Penny was played by Sonya Walger who is English.

She did a reasonably good American accent in Flash Forward though. Where she was married to Joseph Fiennes' character who also speaks with an American accent.

It's amazing, really, how many British actors have leading roles in American TV programmes. Apparently not many Americans realised at first that Damien Lewis in Homeland was British (and David Harewood), or Stephen Moyer in True Blood, or Andrew Lincoln in the Walking Dead, or Dominic West and Idris Elba in The Wire.

lottiegarbanzo · 16/01/2013 10:16

Canadians must feel at least as aggrieved at how they are presented on US tv. South Park anyone?

clarabellabunting · 16/01/2013 10:19

I can most definitely tell the difference between different American accents. eg. Mid-west vs Boston is very obvious to me. But then we have been much more exposed to US culture than they have been to ours so it's not surprising.

At one point I probably would not have been able to tell the difference between Kiwi and Australian accents but I feel fairly confident now that I could after watching a lot of Flight of the Conchords!

BeyondTheLimitsOfAcceptability · 16/01/2013 10:19

I saw something by an american the other day complaining about Hugh Laurie "putting on a british accent" Grin

OwlLady · 16/01/2013 10:22

I hadn't realised south park was a documentary

Tee2072 · 16/01/2013 10:32

Everything on TV is real Owl, did you not know that?

OwlLady · 16/01/2013 10:34

no Shock so my dh really has been moonlighting as homer on the simpsons then? my whole life is a lie

Tee2072 · 16/01/2013 10:35

I'm afraid so. Brew To help with the shock? Or maybe Wine?

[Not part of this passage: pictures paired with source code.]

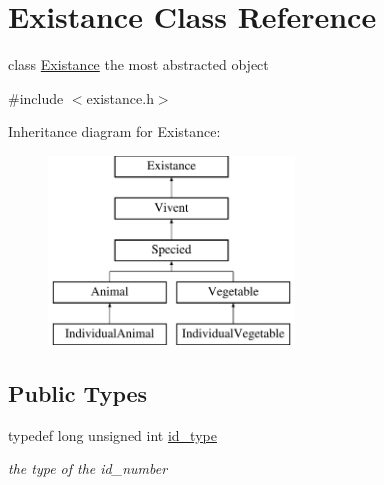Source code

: \hypertarget{classExistance}{
\section{Existance Class Reference}
\label{classExistance}
}


class \hyperlink{classExistance}{Existance} the most abstracted object  




{\ttfamily \#include $<$existance.h$>$}

Inheritance diagram for Existance:\begin{figure}[H]
\begin{center}
\leavevmode
\includegraphics[height=5.000000cm]{classExistance}
\end{center}
\end{figure}
\subsection*{Public Types}
\begin{DoxyCompactItemize}
\item 
typedef long unsigned int \hyperlink{classExistance_a82c4092964457cd7da30d53072c62f1a}{id\_\-type}
\begin{DoxyCompactList}\small\item\em the type of the id\_\-number \end{DoxyCompactList}\end{DoxyCompactItemize}
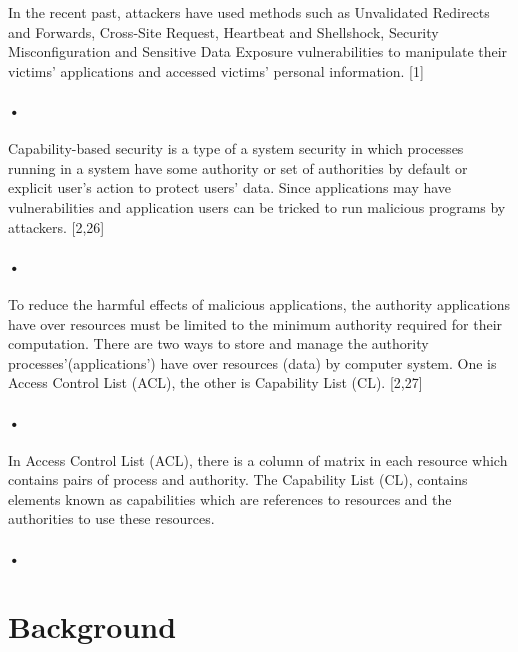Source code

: \documentclass{article}
\begin{document}
In the recent past, attackers have used methods such as Unvalidated Redirects and Forwards, Cross-Site Request, 
Heartbeat and Shellshock, Security Misconfiguration and Sensitive Data Exposure vulnerabilities to manipulate their
victims’ applications and accessed victims’ personal information. [1]\paragraph*{•}



Capability-based security is a type of a system security in which processes running in a system have some authority 
or set of authorities by default or explicit user’s action to protect users’ data. Since applications may have 
vulnerabilities and application users can be tricked to run malicious programs by attackers. [2,26] \paragraph*{•}


To reduce the harmful effects of malicious applications, the authority applications have over resources
must be limited to the minimum authority required for their computation. There are two ways to store and
manage the authority processes’(applications’) have over resources (data) by computer system. One is Access
Control List (ACL), the other is Capability List (CL). [2,27]\paragraph*{•}
In Access Control List (ACL), there is a column of matrix in each resource which contains pairs of process and authority.
The Capability List (CL), contains elements known as capabilities which are references to resources and the authorities
to use these resources.\paragraph*{•}

\section{Background}
\end{document}
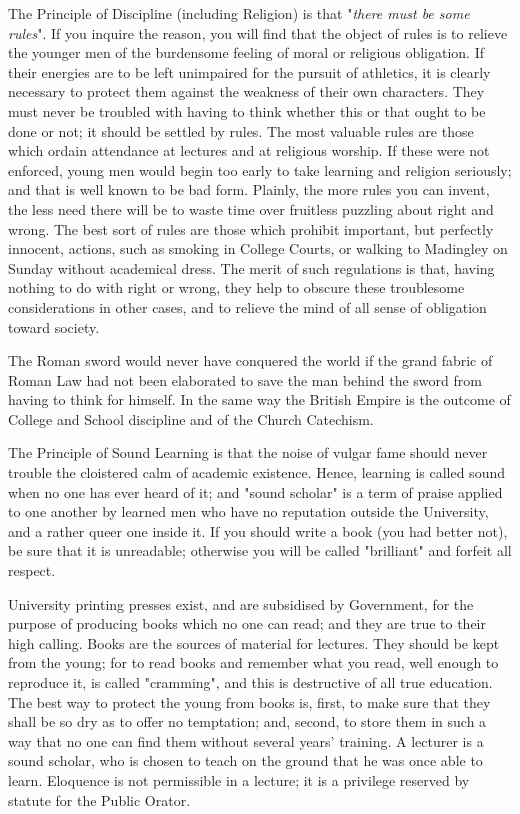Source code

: \documentclass[12pt, oneside, b5paper]{memoir}
\begin{document}
The Principle of Discipline (including Religion) is that "\textit{there must be some rules}". If you inquire the reason, you will find that the object of rules is to relieve the younger men of the burdensome feeling of moral or religious obligation. If their energies are to be left unimpaired for the pursuit of athletics, it is clearly necessary to protect them against the weakness of their own characters. They must never be troubled with having to think whether this or that ought to be done or not; it should be settled by rules. The most valuable rules are those which ordain attendance at lectures and at religious worship. If these were not enforced, young men would begin too early to take learning and religion seriously; and that is well known to be bad form. Plainly, the more rules you can invent, the less need there will be to waste time over fruitless puzzling about right and wrong. The best sort of rules are those which prohibit important, but perfectly innocent, actions, such as smoking in College Courts, or walking to Madingley on Sunday without academical dress. The merit of such regulations is that, having nothing to do with right or wrong, they help to obscure these troublesome considerations in other cases, and to relieve the mind of all sense of obligation toward society.

The Roman sword would never have conquered the world if the grand fabric of Roman Law had not been elaborated to save the man behind the sword from having to think for himself. In the same way the British Empire is the outcome of College and School discipline and of the Church Catechism.

The Principle of Sound Learning is that the noise of vulgar fame should never trouble the cloistered calm of academic existence. Hence, learning is called sound when no one has ever heard of it; and "sound scholar" is a term of praise applied to one another by learned men who have no reputation outside the University, and a rather queer one inside it. If you should write a book (you had better not), be sure that it is unreadable; otherwise you will be called "brilliant" and forfeit all respect.

University printing presses exist, and are subsidised by Government, for the purpose of producing books which no one can read; and they are true to their high calling. Books are the sources of material for lectures. They should be kept from the young; for to read books and remember what you read, well enough to reproduce it, is called "cramming", and this is destructive of all true education. The best way to protect the young from books is, first, to make sure that they shall be so dry as to offer no temptation; and, second, to store them in such a way that no one can find them without several years' training. A lecturer is a sound scholar, who is chosen to teach on the ground that he was once able to learn. Eloquence is not permissible in a lecture; it is a privilege reserved by statute for the Public Orator.
\end{document}
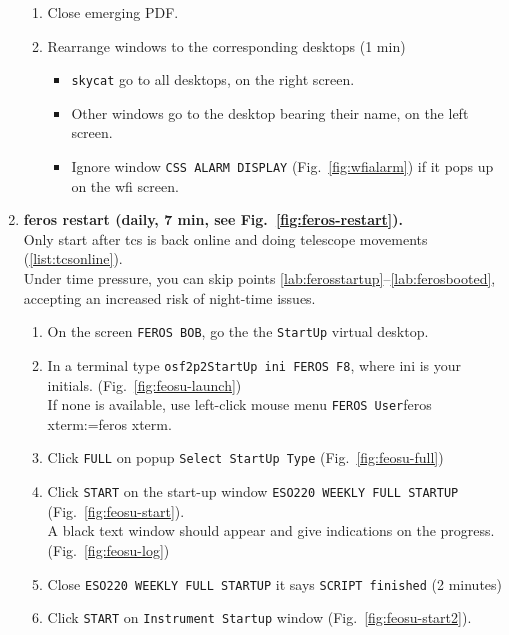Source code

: \documentclass[11pt,fleqn]{book} %
\makeatletter
\def\menu#1#2{\texttt{#1}\ifx{}#2\else\@for\@x:=#2\do{$\rightarrow$\texttt{\@x}}\fi}
\def\mmenu#1#2{left-click mouse menu \menu{#1}{#2}}
\makeatother
\begin{document}
\begin{enumerate}
\begin{enumerate}
          \item Close emerging PDF.
          \item Rearrange windows to the corresponding desktops (1 min)
             \begin{itemize}
                \item \texttt{skycat} go to all desktops, on the right screen.
                \item Other windows go to the desktop bearing their name, on the left screen. 
                \item Ignore window \texttt{CSS ALARM DISPLAY} (Fig.~\ref{fig:wfialarm}) if it pops up on the \gls{wfi} screen.
             \end{itemize}     
        \end{enumerate}
  \item \textbf{\gls{feros} restart (daily, 7 min, see Fig.~\ref{fig:feros-restart}).}\\
        Only start after \gls{tcs} is back online and doing telescope movements (\ref{list:tcsonline}).\\
        Under time pressure, you can skip points \ref{lab:ferosstartup}--\ref{lab:ferosbooted}, accepting an increased risk of night-time issues.
        \label{list:feros}
        \begin{enumerate}
         \item \label{lab:ferosstartup} On the screen \texttt{FEROS BOB},  go the the \texttt{StartUp} virtual desktop.
         \item In a terminal type \texttt{osf2p2StartUp ini FEROS F8}, where ini is your initials. (Fig.~\ref{fig:feosu-launch})\\
               If none is available, use \mmenu{FEROS User}{feros xterm}.
         \item Click \texttt{FULL} on popup \texttt{Select StartUp Type} (Fig.~\ref{fig:feosu-full})
         \item Click \texttt{START} on the start-up window \texttt{ESO220 WEEKLY FULL STARTUP} (Fig.~\ref{fig:feosu-start}).\\
               A black text window should appear and give indications on the progress. (Fig.~\ref{fig:feosu-log})
         \item Close \texttt{ESO220 WEEKLY FULL STARTUP} it says \texttt{SCRIPT finished} (2 minutes)
         \item Click \texttt{START} on \texttt{Instrument Startup} window (Fig.~\ref{fig:feosu-start2}).\\

\end{enumerate}
\end{enumerate}
\end{document}
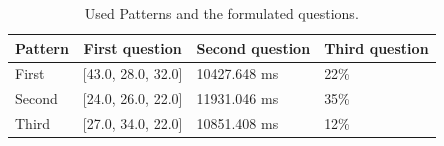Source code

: \documentclass[sigconf]{acmart}
\begin{document}
\begin{table}[h]
\centering
\caption{Used Patterns and the formulated questions.}
\label{my-label}
\begin{tabular}{|l|l|l|l|}
\hline
Pattern & \multicolumn{1}{c|}{\textbf{First question}} & \multicolumn{1}{c|}{\textbf{Second question}} & \multicolumn{1}{c|}{\textbf{Third question}} \\ \hline
First   &  [43.0, 28.0, 32.0] 						  &				10427.648 ms		  			  &		22\%                          \\ \hline
Second  &  [24.0, 26.0, 22.0]              			  &  			11931.046 ms                      &     35\%                           \\ \hline
Third   &  [27.0, 34.0, 22.0]                         &       		10851.408 ms                      &     12\%                            \\ \hline
\end{tabular}
\end{table}
\end{document}
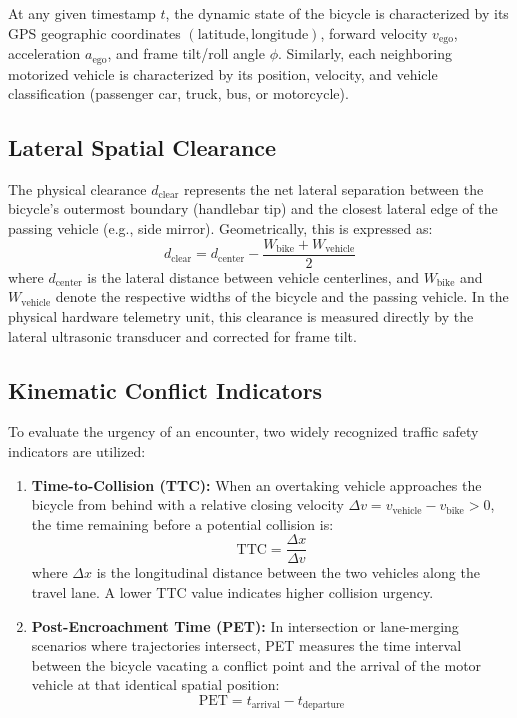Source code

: At any given timestamp $t$, the dynamic state of the bicycle is characterized by its GPS geographic coordinates $(\text{latitude}, \text{longitude})$, forward velocity $v_{\text{ego}}$, acceleration $a_{\text{ego}}$, and frame tilt/roll angle $\phi$. Similarly, each neighboring motorized vehicle is characterized by its position, velocity, and vehicle classification (passenger car, truck, bus, or motorcycle).

\subsection{Lateral Spatial Clearance}
The physical clearance $d_{\text{clear}}$ represents the net lateral separation between the bicycle's outermost boundary (handlebar tip) and the closest lateral edge of the passing vehicle (e.g., side mirror). Geometrically, this is expressed as:
\begin{equation}
    d_{\text{clear}} = d_{\text{center}} - \frac{W_{\text{bike}} + W_{\text{vehicle}}}{2}
\end{equation}
where $d_{\text{center}}$ is the lateral distance between vehicle centerlines, and $W_{\text{bike}}$ and $W_{\text{vehicle}}$ denote the respective widths of the bicycle and the passing vehicle. In the physical hardware telemetry unit, this clearance is measured directly by the lateral ultrasonic transducer and corrected for frame tilt.

\subsection{Kinematic Conflict Indicators}
To evaluate the urgency of an encounter, two widely recognized traffic safety indicators are utilized:
\begin{enumerate}
    \item \textbf{Time-to-Collision (TTC):} When an overtaking vehicle approaches the bicycle from behind with a relative closing velocity $\Delta v = v_{\text{vehicle}} - v_{\text{bike}} > 0$, the time remaining before a potential collision is:
    \begin{equation}
        \text{TTC} = \frac{\Delta x}{\Delta v}
    \end{equation}
    where $\Delta x$ is the longitudinal distance between the two vehicles along the travel lane. A lower TTC value indicates higher collision urgency.
    \item \textbf{Post-Encroachment Time (PET):} In intersection or lane-merging scenarios where trajectories intersect, PET measures the time interval between the bicycle vacating a conflict point and the arrival of the motor vehicle at that identical spatial position:
    \begin{equation}
        \text{PET} = t_{\text{arrival}} - t_{\text{departure}}
    \end{equation}
\end{enumerate}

Flobbadobs · 16/01/2013 10:37

I give you Jessie on Disney XD. They manage to stereotype the English nanny and the little Indian lad on there to an extreme which would get Disney pasted anywhere else!
Malcom Reed on Star Trek Enterprise (geek? Me?)
Even Ferb on Phineas and Ferb is a buttoned up Brit with a posh accent.. Although to be fair Thomas Sangster does have a rather public school accent.

OwlLady · 16/01/2013 10:37

he has a whole other family and an american accent to boot. I think i need to start a thread in relationships

Scholes34 · 16/01/2013 10:51

What makes viewing American films and TV programmes easy is that the person with the English accent is usually the baddie, or will be dead before too long.